Una sequenza con il raggio verdeÈ una visione troppo bella da ignorare: mentre il sole passa vicino all'orizzonte, all'alba o al tramonto, appare talvolta una piccola luce verde mentre i colori giallo e arancione si accendono intensamente.Questi lampi verdi hanno spesso sconcertato spettatori e persino scienziati e rappresentano una cattura preziosa per i fotografi, ma la loro causa è ben nota e facilmente spiegabile. E proprio pochi giorni fa (siamo nel Febbraio 2018) un fortunato fotografo ha catturato il raggio verde a San Diego.
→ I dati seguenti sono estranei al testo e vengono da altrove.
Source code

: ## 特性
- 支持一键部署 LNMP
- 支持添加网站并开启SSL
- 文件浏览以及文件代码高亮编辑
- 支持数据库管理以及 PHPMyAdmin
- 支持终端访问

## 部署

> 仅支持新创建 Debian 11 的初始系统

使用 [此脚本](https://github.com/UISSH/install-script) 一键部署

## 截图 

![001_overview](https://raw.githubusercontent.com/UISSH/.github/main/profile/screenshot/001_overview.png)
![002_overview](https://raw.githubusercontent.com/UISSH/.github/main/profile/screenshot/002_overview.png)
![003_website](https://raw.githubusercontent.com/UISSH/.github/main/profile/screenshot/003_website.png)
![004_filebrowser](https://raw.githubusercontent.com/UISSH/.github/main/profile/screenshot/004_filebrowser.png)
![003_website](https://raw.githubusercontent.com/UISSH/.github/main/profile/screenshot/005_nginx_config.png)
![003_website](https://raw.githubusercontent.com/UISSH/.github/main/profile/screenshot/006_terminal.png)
Come si presenta questo raggio?

La nostra atmosfera si comporta come un prisma che divide la luce in uno spettro visibile di colori diversi ed è proprio quello che fa il nostro prisma "atmosferico", che separa i diversi colori di cui è composta la luce solare.

Quando il sole è sopra la testa è visto come un colore biancastro o giallo chiaro perché la nostra atmosfera diffonde maggiormente la luce blu. E' per questo motivo che il cielo ci appare di solito proprio con tale colore. Ciò che rimane nello spettro dei colori è prevalentemente giallo.Ma al tramonto (o al sorgere), i raggi del sole sono molto più obliqui, quindi la luce proveniente dal sole ha molta più atmosfera da attraversare e i colori tendono a mescolarsi e ad essere assorbiti in modo ancora più differenziato, oltre che ad essere deviati verso il basso diversamente (effetto prisma).
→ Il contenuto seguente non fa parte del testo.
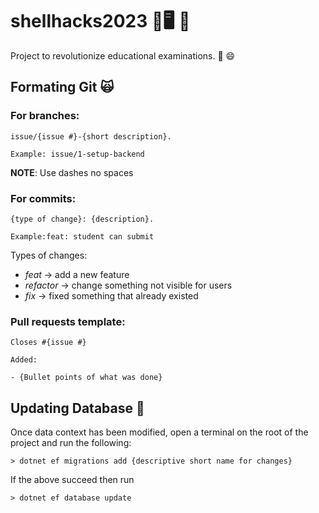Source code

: # shellhacks2023 🐚🖥️ 🤖

Project to revolutionize educational examinations. 📝 😄

## Formating Git 🙀

### For branches:

    issue/{issue #}-{short description}.

    Example: issue/1-setup-backend

**NOTE**: Use dashes no spaces

### For commits:

    {type of change}: {description}. 
    
    Example:feat: student can submit

Types of changes:

- *feat* -> add a new feature
- *refactor* -> change something not visible for users
- *fix* -> fixed something that already existed

### Pull requests template:

    Closes #{issue #}

    Added:

    - {Bullet points of what was done}

## Updating Database 💾

Once data context has been modified, open a terminal on the root of the project and run the following:

    > dotnet ef migrations add {descriptive short name for changes}

If the above succeed then run

    > dotnet ef database update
Di solito infatti alcuni colori sono soprattutto diffusi dall'atmosfera e non giungono ai nostri occhi, o vi giungono più debolmente. Ma l'entità di questo "filtro" naturale dipende dalla frequenza dell'onda elettromagnetica associata a quel colore. I colori più "caldi", come rosso e arancione, riescono meglio ad attraversare l'atmosfera e vengono deviati meno e quindi riescono più efficamente a raggiungere il nostro punto d'osservazione. E' per questo che quando mentre il sole è nei pressi dell'orizzonte ci appare di un giallo più intenso o arancione, se non addirittura "rosso fuoco".

Invece le tonalità verdi e blu vengono assorbite di più e deviate maggiormente dall'effetto prisma atmosferico. Solo per un breve istante, un po' di luce verde (o blu) può "sopravvivere" al suo viaggio attraverso l'atmosfera e giungere fino ai nostri occhi.

Come catturare il Raggio Verde

Prima di tutto, non bisogna mai fissare il sole direttamente, né per un periodo di tempo prolungato. Lascia che sia la tua macchina fotografica a fare il lavoro "duro".Il momento migliore per impostare la fotocamera è poco prima del tramonto, perché questa come dicevamo è la situazione otticamente migliore. Puoi anche sperare di vedere il raggio verde mentre il sole sorge sopra l'orizzonte, ma questo richiede maggiori problemi, anche perché bisogna sapere esattamente dove e quando sorgerà il sole (oltre all'eventuale levataccia...).

Il luogo migliore è trovarsi in un'area con un orizzonte distante, piatto e senza nuvole per vedere più atmosfera possibile. L'aria stabile che si trova comunemente nelle aree ad alta pressione può aumentare le probabilità di vedere un raggio verde. A volte, se si è straordinariamente fortunati, si potrebbe persino vedere sia un raggio verde che un raggio blu (ancora più raro) simile a quello della sequenza in alto in questo articolo.

Se l'argomento vi ha incuriosito, forse vi piacerà vedere anche Il raggio verde (Le Rayon vert) un film del 1986 diretto da Éric Rohmer, il cui titolo deriva proprio dal fenomeno ottico del raggio verde e dall’omonimo romanzo di Jules Verne che ne era stato ispirato e che viene esplicitamente nominato nei dialoghi del film.